Шелтон еще колебался, не зная, остаться ему или потихоньку уйти, как вдруг услышал густой бас командора:
- Мой лакей говорил мне, что миссис Фолиот... м-да... повредила ногу своему арабскому скакуну. Неужели она собирается участвовать в охоте на лисят?
Шелтон заметил, что все улыбнулись. "Вот Фолиот и расплачивается за свое удовольствие. Дурак он, что дал себя поймать!" - казалось, говорила эта улыбка. Шелтон повернулся к разговаривавшим спиной и закрыл глаза.
- На лисят? - повторил Гленни. - Едва ли.

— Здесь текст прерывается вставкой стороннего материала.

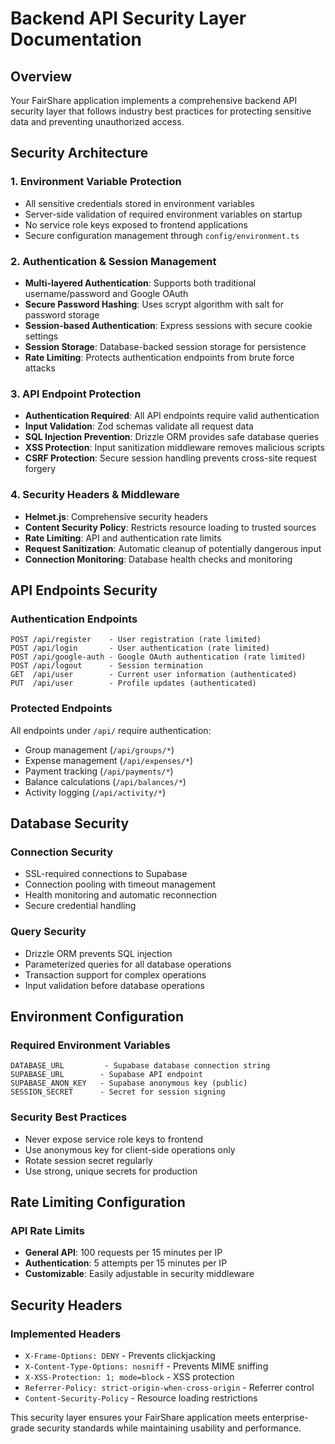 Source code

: # Backend API Security Layer Documentation

## Overview

Your FairShare application implements a comprehensive backend API security layer that follows industry best practices for protecting sensitive data and preventing unauthorized access.

## Security Architecture

### 1. Environment Variable Protection
- All sensitive credentials stored in environment variables
- Server-side validation of required environment variables on startup
- No service role keys exposed to frontend applications
- Secure configuration management through `config/environment.ts`

### 2. Authentication & Session Management
- **Multi-layered Authentication**: Supports both traditional username/password and Google OAuth
- **Secure Password Hashing**: Uses scrypt algorithm with salt for password storage
- **Session-based Authentication**: Express sessions with secure cookie settings
- **Session Storage**: Database-backed session storage for persistence
- **Rate Limiting**: Protects authentication endpoints from brute force attacks

### 3. API Endpoint Protection
- **Authentication Required**: All API endpoints require valid authentication
- **Input Validation**: Zod schemas validate all request data
- **SQL Injection Prevention**: Drizzle ORM provides safe database queries
- **XSS Protection**: Input sanitization middleware removes malicious scripts
- **CSRF Protection**: Secure session handling prevents cross-site request forgery

### 4. Security Headers & Middleware
- **Helmet.js**: Comprehensive security headers
- **Content Security Policy**: Restricts resource loading to trusted sources
- **Rate Limiting**: API and authentication rate limits
- **Request Sanitization**: Automatic cleanup of potentially dangerous input
- **Connection Monitoring**: Database health checks and monitoring

## API Endpoints Security

### Authentication Endpoints
```
POST /api/register    - User registration (rate limited)
POST /api/login       - User authentication (rate limited)
POST /api/google-auth - Google OAuth authentication (rate limited)
POST /api/logout      - Session termination
GET  /api/user        - Current user information (authenticated)
PUT  /api/user        - Profile updates (authenticated)
```

### Protected Endpoints
All endpoints under `/api/` require authentication:
- Group management (`/api/groups/*`)
- Expense management (`/api/expenses/*`)
- Payment tracking (`/api/payments/*`)
- Balance calculations (`/api/balances/*`)
- Activity logging (`/api/activity/*`)

## Database Security

### Connection Security
- SSL-required connections to Supabase
- Connection pooling with timeout management
- Health monitoring and automatic reconnection
- Secure credential handling

### Query Security
- Drizzle ORM prevents SQL injection
- Parameterized queries for all database operations
- Transaction support for complex operations
- Input validation before database operations

## Environment Configuration

### Required Environment Variables
```
DATABASE_URL         - Supabase database connection string
SUPABASE_URL        - Supabase API endpoint
SUPABASE_ANON_KEY   - Supabase anonymous key (public)
SESSION_SECRET      - Secret for session signing
```

### Security Best Practices
- Never expose service role keys to frontend
- Use anonymous key for client-side operations only
- Rotate session secret regularly
- Use strong, unique secrets for production

## Rate Limiting Configuration

### API Rate Limits
- **General API**: 100 requests per 15 minutes per IP
- **Authentication**: 5 attempts per 15 minutes per IP
- **Customizable**: Easily adjustable in security middleware

## Security Headers

### Implemented Headers
- `X-Frame-Options: DENY` - Prevents clickjacking
- `X-Content-Type-Options: nosniff` - Prevents MIME sniffing
- `X-XSS-Protection: 1; mode=block` - XSS protection
- `Referrer-Policy: strict-origin-when-cross-origin` - Referrer control
- `Content-Security-Policy` - Resource loading restrictions

This security layer ensures your FairShare application meets enterprise-grade security standards while maintaining usability and performance.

- Никогда не находил в ней ничего примечательного, - продолжал командор. - Такая тихая, что даже не знаешь - тут она или нет. Помнится, я как-то спросил ее: "Ну-с, миссис Льютеран, что же вы любите больше всего на свете?" И что бы, вы думали, она мне ответила? "Музыку!" М-да...
Послышался голос Мэбби:
- Он всегда был непонятным человеком, этот Фолиот! Такие вот и попадают во всякие истории.
И Шелтону показалось, что он облизнулся.
- Говорят, он теперь никому не отвечает на поклоны, - раздался голос хозяина. - Странный субъект! Говорят, она очень предана ему.
В памяти Шелтона еще так свежо было воспоминание о встрече с миссис Фолиот и о недавнем сне, что он, как зачарованный, слушал этот разговор.
- Если он перестанет ездить на охоту, то, право, не знаю, что еще ему останется делать... Он больше не состоит ни в одном клубе, а что до избрания его в парламент... - сказал Мэбби.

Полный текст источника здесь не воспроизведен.